Kenneth FeinbergMarch 9, 2016: On a frigid February afternoon, Kenneth Feinberg, one of the singular figures in American legal history, pondered the concept of fate. “Lighting can strike. I mean, I don’t think I plan more than two weeks ahead, I’ll tell you that,” said Mr. Feinberg, munching on salted nuts in the bar of the Carlyle Hotel. “I was much more a believer that I can chart my own destiny, basically have control over the future. It doesn’t work that way. You think you can, but life has a way of throwing curveballs.”

Mr. Feinberg would know.

Since the 1980s, but especially since September 11, 2001, there has been only one attorney in America called upon, again and again, to administer compensation for victims and survivors of the nation’s most spectacular disasters. Think of a calamity during the last decade and a half, and the droopy-faced, balding and bespectacled 70-year-old with a Boston brogue right out of The Departed has been on the job: 9/11, Virginia Tech, the BP oil spill, Sandy Hook, Aurora, the Boston Marathon bombing. [...]

To his admirers, Mr. Feinberg is a little like the titan Atlas holding up the planet.

To his detractors, he is high-handed and patrician, a press-savvy enabler for flush corporations to dodge costly lawsuits.

Either way, he operates in a niche with no rivals. [...]

There is some resistance to Mr. Feinberg’s practice. Even admirers, like David Logan, the former dean at Roger Williams School of Law, warn of the “privatization of justice” that such mediation represents.

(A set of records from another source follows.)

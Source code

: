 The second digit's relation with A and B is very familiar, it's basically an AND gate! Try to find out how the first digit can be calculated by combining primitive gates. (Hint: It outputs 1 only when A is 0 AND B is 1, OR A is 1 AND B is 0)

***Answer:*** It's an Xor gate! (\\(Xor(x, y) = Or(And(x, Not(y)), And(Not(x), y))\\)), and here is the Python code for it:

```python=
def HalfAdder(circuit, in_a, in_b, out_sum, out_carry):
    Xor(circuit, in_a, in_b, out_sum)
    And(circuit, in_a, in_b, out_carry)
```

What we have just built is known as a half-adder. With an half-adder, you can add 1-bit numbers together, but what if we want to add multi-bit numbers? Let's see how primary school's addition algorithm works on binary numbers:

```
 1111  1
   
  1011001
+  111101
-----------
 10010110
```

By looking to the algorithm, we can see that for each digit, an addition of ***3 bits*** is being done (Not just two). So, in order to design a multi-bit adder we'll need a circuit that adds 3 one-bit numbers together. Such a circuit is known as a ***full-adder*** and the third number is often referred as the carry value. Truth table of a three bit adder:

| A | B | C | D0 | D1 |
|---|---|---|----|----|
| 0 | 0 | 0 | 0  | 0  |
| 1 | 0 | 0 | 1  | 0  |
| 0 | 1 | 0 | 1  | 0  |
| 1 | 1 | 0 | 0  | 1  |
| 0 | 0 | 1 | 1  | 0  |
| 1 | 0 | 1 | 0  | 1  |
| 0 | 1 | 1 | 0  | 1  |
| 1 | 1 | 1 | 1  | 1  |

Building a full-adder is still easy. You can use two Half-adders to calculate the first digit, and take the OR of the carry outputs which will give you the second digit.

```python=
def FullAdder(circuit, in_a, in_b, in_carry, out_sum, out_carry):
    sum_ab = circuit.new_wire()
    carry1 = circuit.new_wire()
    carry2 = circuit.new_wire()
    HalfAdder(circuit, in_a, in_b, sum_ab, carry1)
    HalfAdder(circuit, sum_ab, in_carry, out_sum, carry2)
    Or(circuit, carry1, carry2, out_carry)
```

“Our tradition has been to have civil disputes in an adversarial system, overseen by an impartial judge with important roles for a lay jury,” Mr. Logan wrote by email. “Ken Feinberg tosses all of that out the window and we are supposed to conclude that it’s simply better to trust him to do it all. Add to that the fact that Ken Feinberg is selected and paid by deep pocket, deeply self-interested defendants.”